Isoniazid (Nidrasid) . It was this drug that prompted researchers to study the biological causes of major depression. It is widely used as a first-line prophylactic and treatment for tuberculosis. In the 1950s, it became widely used to treat tuberculosis, and many people began to notice mood-enhancing side effects. Due to numerous reports of mood elevation, this led researchers to create a new generation of antidepressants - MAOIs (monoamine oxidase inhibitors). []
Linezolid . The drug is used as an antibiotic for infections that cannot be treated with other antibiotics. Used to treat pneumonia, various skin infections and infections of the central nervous system. []
Procarbazine (Matulan) . It is a mild MAOI that is used to treat Hodgkin's lymphoma and various types of brain cancer as an anticancer drug. It has been around since 1969 and belongs to a group of drugs called “alkylating agents.” Due to its mild MAO inhibition, it increases neurotransmitter levels in the brain. []
Rasagiline (Azilect) : The drug is often used in treatment during the onset of Parkinson's disease. It inhibits MAO-B 14 times more than MAO-A. It has neuroprotective effects and was created as a result of the possible neurotoxicity of the drug Selegiline. []
Overdose
MAOI antidepressants are extremely toxic in overdose, and symptoms of intoxication do not necessarily appear immediately. In acute poisoning with large doses of MAOIs, general weakness, dizziness, ataxia, slurred speech, and clonic muscle twitching are observed; this is followed by the development of comatose states or convulsive seizures (such as generalized epileptiform seizures) followed by coma. After emerging from a coma, the stunned state may persist for some time. In some cases, coma does not occur, and the initial symptoms of overdose are replaced by delirious syndrome. Impaired consciousness in case of MAOI overdose is not always observed; in cases where they are absent, the depression that caused the prescription of MAOIs very quickly, paroxysmally, gives way to euphoria.
Manifestations of overdose may also include anxiety, confusion, hypertensive crisis, cardiac arrhythmias, rhabdomyolysis, and coagulopathies.
Due to the high toxicity of MAOIs, they should be prescribed to patients with suicidal tendencies in quantities sufficient for only a few days of use.
Treatment for depression without a prescription
Don’t think that you can buy medications for stress and depression without prescriptions.
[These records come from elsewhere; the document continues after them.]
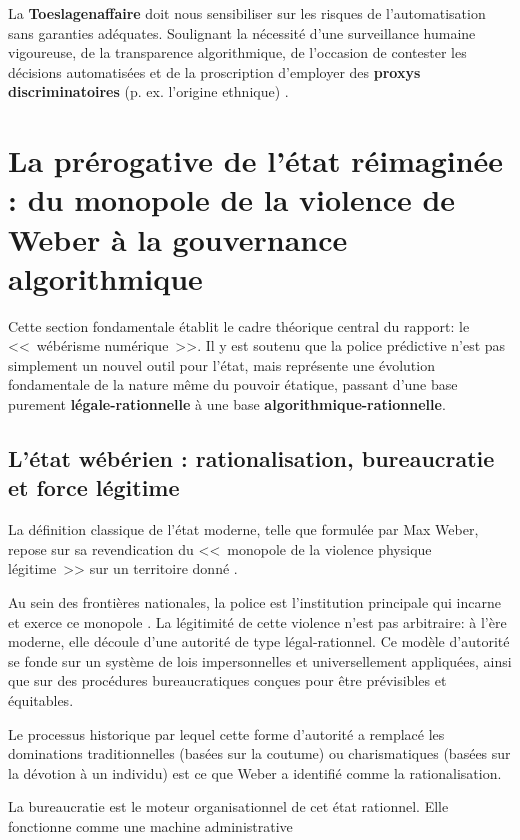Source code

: La \textbf{Toeslagenaffaire} doit nous sensibiliser sur les risques de l'automatisation sans garanties adéquates. Soulignant la nécessité d'une surveillance humaine vigoureuse, de la transparence algorithmique, de l'occasion de contester les décisions automatisées et de la proscription d'employer des \textbf{proxys discriminatoires} (p. ex. l'origine ethnique) \citep{Heikkilä2023How, AmnestyInternational2021}.

\section{La prérogative de l'état réimaginée : du monopole de la violence de Weber à la gouvernance algorithmique}
\label{sec:prerogative}

Cette section fondamentale établit le cadre théorique central du rapport: le <<~wébérisme numérique~>>. Il y est soutenu que la police prédictive n'est pas simplement un nouvel outil pour l'état, mais représente une évolution fondamentale de la nature même du pouvoir étatique, passant d'une base purement \textbf{légale-rationnelle} à une base \textbf{algorithmique-rationnelle}.

\subsection{L'état wébérien : rationalisation, bureaucratie et force légitime}
\label{ssec:etat-weberien}

La définition classique de l'état moderne, telle que formulée par Max Weber, repose sur sa revendication du <<~monopole de la violence physique légitime~>> sur un territoire donné \citep{Weber1960Le, Weber2002Economy}.

Au sein des frontières nationales, la police est l'institution principale qui incarne et exerce ce monopole \citep{Brodeur2010The}. La légitimité de cette violence n'est pas arbitraire: à l'ère moderne, elle découle d'une autorité de type légal-rationnel. Ce modèle d'autorité se fonde sur un système de lois impersonnelles et universellement appliquées, ainsi que sur des procédures bureaucratiques conçues pour être prévisibles et équitables. 

Le processus historique par lequel cette forme d'autorité a remplacé les dominations traditionnelles (basées sur la coutume) ou charismatiques (basées sur la dévotion à un individu) est ce que Weber a identifié comme la rationalisation.

La bureaucratie est le moteur organisationnel de cet état rationnel. Elle fonctionne comme une machine administrative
Also, do not be mistaken about self-medication. Depression is not just a bad mood or blues, but a real mental disorder that can be treated not only with medications, but also with long-term work with psychologists, psychotherapists or psychiatrists. If you regularly have thoughts of suicide, have no appetite, or have disrupted sleep patterns, you should consult a specialist.
However, you can improve your mood and avoid illness if you use the following as preventative measures:
- sport;
- trips;
- breathing exercises;
- creative activities;
- bathing in hot baths;
- drinking green tea;
- aromatherapy;
- meditation.
Physical education and physical exercise help synthesize new neural connections that have a beneficial effect on the functioning of the nervous system and a person’s mood. Just 30 minutes of exercise a day and you won't be in a bad mood. Dancing is no less beneficial for the activity of brain cells. Art therapy helps to get rid of negative emotions, relieves stress, breathing exercises help to better supply the brain with oxygen. Green tea or tomato juice will help cope with stress. Inhaling essential oils also regulates mood. A hot bath will help you relax and normalize your emotional state before bed.